Louis Reed
568 Grand St 10002
info@louisreed.nyc
Daniel Graham Loxton
Shallow History
May 1 - August 1 2022
Belgium is a chimera. A nation conjured not so long ago, in 1830, as a buffer between the Protestant Netherlands and Catholic France. This creature, with a Flemish head, a French body and a European heart is an exceptional host for art and its patrons. As de Facto capital of the European Union, nationalism’s roots here are so convoluted, that the Belgian capital — both creatively and financially — is uniquely free to serve art rather than jingoistic myths. It is here, in this shallow history where the deeper roots in Europe perfunctorily convene, that Loxton finds inspiration for this exhibition at Louis Reed
If “oil on linen and fat over lean”, is the enduring doctrine in painting, Loxton pays as much heed to it as the average Belgian does to the notion of the nation state: acknowledging it’s there but not lingering on it.
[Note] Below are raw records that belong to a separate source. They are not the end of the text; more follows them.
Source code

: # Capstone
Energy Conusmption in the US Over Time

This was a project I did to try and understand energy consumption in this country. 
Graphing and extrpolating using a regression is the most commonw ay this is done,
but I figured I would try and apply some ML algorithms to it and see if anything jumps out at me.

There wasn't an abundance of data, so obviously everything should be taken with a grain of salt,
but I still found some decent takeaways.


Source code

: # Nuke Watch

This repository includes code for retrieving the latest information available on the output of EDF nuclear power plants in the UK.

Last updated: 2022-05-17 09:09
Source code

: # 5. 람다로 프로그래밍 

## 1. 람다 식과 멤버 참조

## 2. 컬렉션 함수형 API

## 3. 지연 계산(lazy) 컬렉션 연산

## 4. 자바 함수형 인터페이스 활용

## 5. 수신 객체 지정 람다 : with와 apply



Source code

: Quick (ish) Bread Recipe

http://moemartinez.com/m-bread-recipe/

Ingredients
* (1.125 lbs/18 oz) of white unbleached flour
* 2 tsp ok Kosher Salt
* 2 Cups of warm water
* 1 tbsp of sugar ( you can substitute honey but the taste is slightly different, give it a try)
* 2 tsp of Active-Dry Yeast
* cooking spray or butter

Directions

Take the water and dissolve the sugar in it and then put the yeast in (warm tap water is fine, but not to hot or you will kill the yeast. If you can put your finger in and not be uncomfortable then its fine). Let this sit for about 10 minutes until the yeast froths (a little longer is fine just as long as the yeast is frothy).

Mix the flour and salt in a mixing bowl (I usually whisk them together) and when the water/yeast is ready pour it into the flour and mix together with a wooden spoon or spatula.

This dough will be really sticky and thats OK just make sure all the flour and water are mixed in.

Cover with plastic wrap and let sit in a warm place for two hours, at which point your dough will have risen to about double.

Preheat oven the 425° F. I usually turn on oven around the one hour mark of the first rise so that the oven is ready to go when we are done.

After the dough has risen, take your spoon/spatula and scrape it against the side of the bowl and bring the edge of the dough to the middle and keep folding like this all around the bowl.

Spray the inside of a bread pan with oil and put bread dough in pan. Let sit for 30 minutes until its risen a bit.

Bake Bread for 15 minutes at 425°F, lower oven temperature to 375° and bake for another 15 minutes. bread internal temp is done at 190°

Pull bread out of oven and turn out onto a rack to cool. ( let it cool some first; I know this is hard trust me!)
His primary concern is getting something compelling in front of our eyes, and I admire his willingness to do it in unorthodox ways. “Master,” the smaller work in the room, is a prime example of Loxton’s inclination to divert our attention to an engaging periphery. His use of watercolor and paper around a drywaller’s master cut-out is only half the story. Inseparable from the painting is the artist’s decision to hang it high, on a diminutive wall, next to a bright orange couch; appropriating the 17 feet of white space to its right, the view of the Williamsburg Bridge to the left, and the piece of furniture underneath it as integral parts of the composition.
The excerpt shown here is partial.